ACCRA (Reuters) - Ghana leapt into the world ranking of middle-income countries on Friday with a new measure of its economy that will add over 60 percent to its output figure by better reflecting recent growth areas such as mobile telephony.
The long-awaited move, which comes just weeks before the West African country is due start pumping oil, means its debt and deficit levels will automatically fall as a proportion of its gross domestic product.
By prodding annual per capita income above the $1,000 mark, it will also mean that Ghana leaves the World Bank’s low-income bracket of countries such as Liberia and Afghanistan to join the more affluent ranks of Thailand and Ivory Coast.
“There has been a significant change in the size of the economy due to the re-basing of our national accounts which captures the realities of the current period,” government statistician Grace Bediako told a news conference in Accra.

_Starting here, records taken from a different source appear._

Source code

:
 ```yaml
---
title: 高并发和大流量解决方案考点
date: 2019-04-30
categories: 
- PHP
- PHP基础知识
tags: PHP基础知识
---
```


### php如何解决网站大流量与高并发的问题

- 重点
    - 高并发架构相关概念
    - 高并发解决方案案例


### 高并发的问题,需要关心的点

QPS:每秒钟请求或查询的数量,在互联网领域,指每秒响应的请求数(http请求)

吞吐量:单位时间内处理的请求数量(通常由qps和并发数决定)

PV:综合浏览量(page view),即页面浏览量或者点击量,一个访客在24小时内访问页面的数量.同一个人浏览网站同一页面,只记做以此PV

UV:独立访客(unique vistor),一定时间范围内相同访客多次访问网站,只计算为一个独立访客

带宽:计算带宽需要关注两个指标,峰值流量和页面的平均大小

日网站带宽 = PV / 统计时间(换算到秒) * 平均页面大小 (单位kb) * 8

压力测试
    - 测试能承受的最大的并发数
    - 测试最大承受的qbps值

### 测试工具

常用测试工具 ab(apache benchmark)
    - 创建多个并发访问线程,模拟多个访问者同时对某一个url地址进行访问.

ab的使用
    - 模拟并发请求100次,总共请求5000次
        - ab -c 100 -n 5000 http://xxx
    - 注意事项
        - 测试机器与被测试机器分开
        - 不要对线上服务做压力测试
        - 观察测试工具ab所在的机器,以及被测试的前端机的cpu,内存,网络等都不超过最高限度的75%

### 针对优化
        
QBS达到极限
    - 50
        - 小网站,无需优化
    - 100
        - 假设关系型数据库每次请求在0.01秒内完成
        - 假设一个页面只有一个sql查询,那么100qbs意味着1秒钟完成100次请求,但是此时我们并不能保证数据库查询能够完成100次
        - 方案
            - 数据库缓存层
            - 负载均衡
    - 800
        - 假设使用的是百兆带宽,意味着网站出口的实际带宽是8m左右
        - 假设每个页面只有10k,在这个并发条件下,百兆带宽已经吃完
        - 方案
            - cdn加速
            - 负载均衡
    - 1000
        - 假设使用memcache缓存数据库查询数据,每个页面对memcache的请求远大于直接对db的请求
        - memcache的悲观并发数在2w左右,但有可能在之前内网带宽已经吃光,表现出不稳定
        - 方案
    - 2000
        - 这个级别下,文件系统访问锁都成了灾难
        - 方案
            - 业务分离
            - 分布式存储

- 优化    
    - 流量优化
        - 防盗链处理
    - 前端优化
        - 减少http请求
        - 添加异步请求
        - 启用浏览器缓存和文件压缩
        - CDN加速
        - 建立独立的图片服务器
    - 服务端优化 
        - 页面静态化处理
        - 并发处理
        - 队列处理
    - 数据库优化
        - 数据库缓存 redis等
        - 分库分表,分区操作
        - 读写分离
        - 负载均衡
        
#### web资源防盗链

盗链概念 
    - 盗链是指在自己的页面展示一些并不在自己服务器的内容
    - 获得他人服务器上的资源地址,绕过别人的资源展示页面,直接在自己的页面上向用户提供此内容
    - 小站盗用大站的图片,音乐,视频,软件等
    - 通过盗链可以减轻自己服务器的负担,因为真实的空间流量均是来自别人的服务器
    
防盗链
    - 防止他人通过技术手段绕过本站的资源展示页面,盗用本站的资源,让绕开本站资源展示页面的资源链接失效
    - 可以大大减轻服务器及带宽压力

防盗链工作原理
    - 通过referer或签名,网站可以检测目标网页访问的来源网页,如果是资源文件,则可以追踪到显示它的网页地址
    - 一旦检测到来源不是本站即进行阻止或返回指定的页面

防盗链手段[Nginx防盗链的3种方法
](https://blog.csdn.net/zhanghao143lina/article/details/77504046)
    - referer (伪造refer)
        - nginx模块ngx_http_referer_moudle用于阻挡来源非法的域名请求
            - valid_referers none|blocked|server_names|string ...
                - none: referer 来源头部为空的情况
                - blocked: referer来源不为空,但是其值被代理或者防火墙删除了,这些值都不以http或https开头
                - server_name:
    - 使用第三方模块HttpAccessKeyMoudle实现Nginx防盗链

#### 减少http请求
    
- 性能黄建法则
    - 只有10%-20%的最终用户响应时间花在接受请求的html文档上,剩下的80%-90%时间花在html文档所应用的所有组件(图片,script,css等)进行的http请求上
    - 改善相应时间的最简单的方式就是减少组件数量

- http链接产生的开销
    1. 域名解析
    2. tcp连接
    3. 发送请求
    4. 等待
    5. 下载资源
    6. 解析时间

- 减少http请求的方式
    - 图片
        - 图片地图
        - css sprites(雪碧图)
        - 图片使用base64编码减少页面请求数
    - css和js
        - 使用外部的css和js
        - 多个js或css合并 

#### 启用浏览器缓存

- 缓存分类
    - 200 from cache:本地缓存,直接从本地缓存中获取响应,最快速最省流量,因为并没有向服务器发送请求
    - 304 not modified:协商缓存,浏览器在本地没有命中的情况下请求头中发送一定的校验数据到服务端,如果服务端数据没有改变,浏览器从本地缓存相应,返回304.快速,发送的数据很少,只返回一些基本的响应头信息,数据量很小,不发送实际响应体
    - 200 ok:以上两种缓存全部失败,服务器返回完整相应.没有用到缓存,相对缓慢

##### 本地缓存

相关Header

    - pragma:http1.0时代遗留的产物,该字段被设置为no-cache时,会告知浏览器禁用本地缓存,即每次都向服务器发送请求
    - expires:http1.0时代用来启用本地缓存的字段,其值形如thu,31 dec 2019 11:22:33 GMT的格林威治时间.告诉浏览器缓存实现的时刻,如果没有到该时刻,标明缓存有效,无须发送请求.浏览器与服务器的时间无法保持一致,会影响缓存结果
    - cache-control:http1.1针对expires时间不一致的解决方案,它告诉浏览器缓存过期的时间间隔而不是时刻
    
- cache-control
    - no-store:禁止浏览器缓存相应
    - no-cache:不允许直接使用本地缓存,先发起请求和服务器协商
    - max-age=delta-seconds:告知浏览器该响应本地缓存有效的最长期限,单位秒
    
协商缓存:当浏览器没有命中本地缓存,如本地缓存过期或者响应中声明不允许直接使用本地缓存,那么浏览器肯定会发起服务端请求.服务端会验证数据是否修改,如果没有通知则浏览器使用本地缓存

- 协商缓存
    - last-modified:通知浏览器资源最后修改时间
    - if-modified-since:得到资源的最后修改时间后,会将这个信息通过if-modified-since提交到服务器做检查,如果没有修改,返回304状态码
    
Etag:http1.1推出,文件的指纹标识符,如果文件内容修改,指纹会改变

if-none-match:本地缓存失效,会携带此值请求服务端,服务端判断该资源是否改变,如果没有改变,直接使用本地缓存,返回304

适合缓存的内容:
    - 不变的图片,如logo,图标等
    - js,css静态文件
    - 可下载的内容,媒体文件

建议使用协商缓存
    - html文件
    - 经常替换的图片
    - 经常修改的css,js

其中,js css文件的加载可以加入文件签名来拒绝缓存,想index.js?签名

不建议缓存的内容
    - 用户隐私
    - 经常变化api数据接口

“So yes, we are there,” she said of the World Bank’s so-called lower-middle-income bracket. “Just that our production has to increase so that we can sustain it.”
After the announcement the yield on Ghana’s $750 million 2017 Eurobond eased slightly from just above six percent to 5.878 percent. The cedi was flat at 1.44 to the U.S. dollar.
The rebasing means that 2009 GDP originally measured at 22.598 billion cedis is now put at 36.867 billion cedis -- an increase of around 63 percent.
Bediako put GDP per capita for the current year at $1,318.36 provisionally against an existing estimate of $753.
Until now, Ghana used a 1993 measure of economic activity seen not fully reflecting growth in areas such as banking and telecommunications since then. The new measure is based on a 2006 snapshot that gives greater weight to those activities.
“The number is probably bigger than most people had been expecting, which was in the region of 40 percent or so,” said Stephen Bailey-Smith of Standard Bank.
“It makes Ghana look better compared to its peers and it should be upgraded,” he added.
By jumping into the lower end of the middle income bracket, Ghana no longer qualifies for concessional loans from the World Bank’s International Development Association (IDA) arm.
However it comes just as Ghana readies to issue a new Eurobond and could allay concerns over its public finances which in August prompted Standard and Poor’s credit agency to lower sovereign ratings for Ghana to “B” from “B+”.
Finance Minister Kwabena Duffuor acknowledged last month that spending such as the cost of a new public sector wage deal would mean next year’s budget deficit would touch 7.5 percent of GDP rather than the 3-5 percent range initially expected.
Standard Chartered’s Razia Khan noted the re-basing would automatically make deficit and debt levels appear more benign but would also mean its tax revenue collection as a ratio of GDP would slide below the average for sub-Saharan African countries.
“This will call into question how much room there is for policy manoeuvre to correct this,” she added.
According to the re-based index, Ghana’s economy will grow by 6.6 percent in 2010, the statistics office forecast, compared to the five percent growth most analysts had been expecting.
The re-basing means the services sector now accounts for 51 percent of the economy; agriculture -- the one-time leader -- makes up 30.2 percent; and the industrial sector 18.6 percent.